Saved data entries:
Segment Open

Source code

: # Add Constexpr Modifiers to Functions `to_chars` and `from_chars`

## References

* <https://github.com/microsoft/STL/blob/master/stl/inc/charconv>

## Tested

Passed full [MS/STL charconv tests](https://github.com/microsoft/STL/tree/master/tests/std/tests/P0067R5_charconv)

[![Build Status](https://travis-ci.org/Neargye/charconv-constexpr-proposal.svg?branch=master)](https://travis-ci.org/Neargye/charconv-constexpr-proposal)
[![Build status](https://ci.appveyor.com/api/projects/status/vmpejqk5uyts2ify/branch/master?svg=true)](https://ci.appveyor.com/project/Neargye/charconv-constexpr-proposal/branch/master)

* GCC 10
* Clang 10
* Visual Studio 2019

Segment Closed
Segment Open

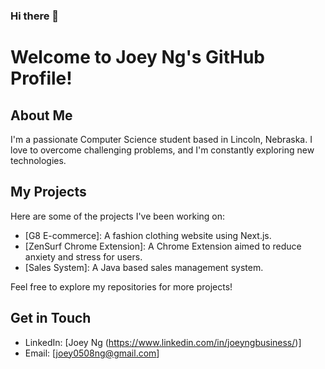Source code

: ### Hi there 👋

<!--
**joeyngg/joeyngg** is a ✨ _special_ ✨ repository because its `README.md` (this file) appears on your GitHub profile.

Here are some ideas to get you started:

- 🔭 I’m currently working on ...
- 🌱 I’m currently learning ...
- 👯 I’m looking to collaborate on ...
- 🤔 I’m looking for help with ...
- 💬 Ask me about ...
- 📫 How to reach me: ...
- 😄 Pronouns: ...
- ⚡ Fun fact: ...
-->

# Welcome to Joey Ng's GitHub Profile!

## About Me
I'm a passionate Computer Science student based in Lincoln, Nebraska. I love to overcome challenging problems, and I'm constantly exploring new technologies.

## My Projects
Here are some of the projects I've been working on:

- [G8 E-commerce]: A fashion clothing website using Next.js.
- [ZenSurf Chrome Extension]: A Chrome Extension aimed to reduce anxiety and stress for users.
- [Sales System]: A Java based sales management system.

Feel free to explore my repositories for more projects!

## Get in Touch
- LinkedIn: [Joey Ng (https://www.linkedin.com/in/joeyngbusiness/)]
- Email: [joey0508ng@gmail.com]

Segment Closed

Your instructions: Given the records above, return exactly the lines starting at the line containing "- [ZenSurf Chrome" and ending at the line containing "- Email: [joey0508ng@gmail.com]", including both.

Response to this task:
- [ZenSurf Chrome Extension]: A Chrome Extension aimed to reduce anxiety and stress for users.
- [Sales System]: A Java based sales management system.

Feel free to explore my repositories for more projects!

## Get in Touch
- LinkedIn: [Joey Ng (https://www.linkedin.com/in/joeyngbusiness/)]
- Email: [joey0508ng@gmail.com]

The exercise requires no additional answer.